Multiply Strings 43 (LeetCode)

Question

Given two numbers represented as strings, return multiplication of the numbers as a string.

Note:

The numbers can be arbitrarily large and are non-negative.

Converting the input string to integer is NOT allowed.

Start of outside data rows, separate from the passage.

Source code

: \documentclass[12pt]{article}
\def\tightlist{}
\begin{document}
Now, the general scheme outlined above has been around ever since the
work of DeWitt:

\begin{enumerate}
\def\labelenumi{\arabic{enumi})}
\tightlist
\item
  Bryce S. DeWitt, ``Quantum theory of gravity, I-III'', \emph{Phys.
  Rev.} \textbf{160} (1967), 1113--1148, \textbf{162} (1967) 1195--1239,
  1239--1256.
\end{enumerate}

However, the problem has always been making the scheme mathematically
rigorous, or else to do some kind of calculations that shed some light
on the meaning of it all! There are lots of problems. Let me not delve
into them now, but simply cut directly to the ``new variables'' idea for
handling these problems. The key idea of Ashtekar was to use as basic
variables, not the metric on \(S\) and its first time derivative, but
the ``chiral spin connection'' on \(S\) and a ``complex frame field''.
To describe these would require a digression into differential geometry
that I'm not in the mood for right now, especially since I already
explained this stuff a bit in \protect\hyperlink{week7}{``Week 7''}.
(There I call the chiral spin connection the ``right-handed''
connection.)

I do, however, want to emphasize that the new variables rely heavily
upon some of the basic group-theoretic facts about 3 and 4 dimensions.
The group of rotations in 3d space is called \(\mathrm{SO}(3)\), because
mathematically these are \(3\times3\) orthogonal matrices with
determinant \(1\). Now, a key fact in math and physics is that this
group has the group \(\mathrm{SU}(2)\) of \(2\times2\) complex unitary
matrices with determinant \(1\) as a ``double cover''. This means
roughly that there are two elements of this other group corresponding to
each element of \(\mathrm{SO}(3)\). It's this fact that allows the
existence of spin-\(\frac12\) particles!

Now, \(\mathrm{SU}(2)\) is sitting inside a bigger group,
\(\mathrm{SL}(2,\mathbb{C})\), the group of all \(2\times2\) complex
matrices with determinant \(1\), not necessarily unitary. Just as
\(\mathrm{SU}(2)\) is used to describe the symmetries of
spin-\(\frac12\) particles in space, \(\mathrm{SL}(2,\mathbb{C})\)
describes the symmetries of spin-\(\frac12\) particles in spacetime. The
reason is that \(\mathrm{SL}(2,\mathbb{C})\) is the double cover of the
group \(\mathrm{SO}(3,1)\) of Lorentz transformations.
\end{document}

You should NOT use internal library such as BigInteger.

Solution

创建一个len1+len2长度的数组用于存放结果，str1从最后往前每次取1位(i)，和str2的每一位(j)相乘，结果存在结果数组的i+j+1位上。有几点要注意：

1. str1的一位和str2的每一位相乘后，结果要加上数组在该位上保存的之前的结果和前一位的进位

2. 最高位有可能还需要进位

3. 结果数组是按最长结果开的，从后往前填可能并没有填满，所以要找到第一个不为0的数（即将开头的0都去掉）

代码如下：

public class Solution {
    public String multiply(String num1, String num2) {
        if(num1 == null || num2 == null || num1.length() == 0 || num2.length() == 0){
            return "";
        }

        if(num1.equals("0") || num2.equals("0")){
            return "0";
        }

        int len1 = num1.length();
        int len2 = num2.length();
        int len3 = len1 + len2;
        int[] num = new int[len3];
        int i, j, product, carrier;
        for(i = len1 - 1; i >= 0; i--){
            product = 0;
            carrier = 0;
            for(j = len2 - 1; j >= 0; j--){
            //str1的一位和str2的每一位相乘，结果加上数组在该位之前的结果，再加上前一位的进位
                product = carrier + num[i + j + 1] + Character.getNumericValue(num1.charAt(i)) * Character.getNumericValue(num2.charAt(j));
                carrier = product / 10;
                num[i + j + 1] = product % 10;
            }
            //考虑最高位还有进位
            num[i + j + 1] = carrier;
        }

        StringBuilder sb = new StringBuilder();
        i = 0;
        while(i < len3 - 1 && num[i] == 0){
            i++;
        }
        while(i < len3){
            sb.append(num[i++]);
        }

        return sb.toString();
    }
}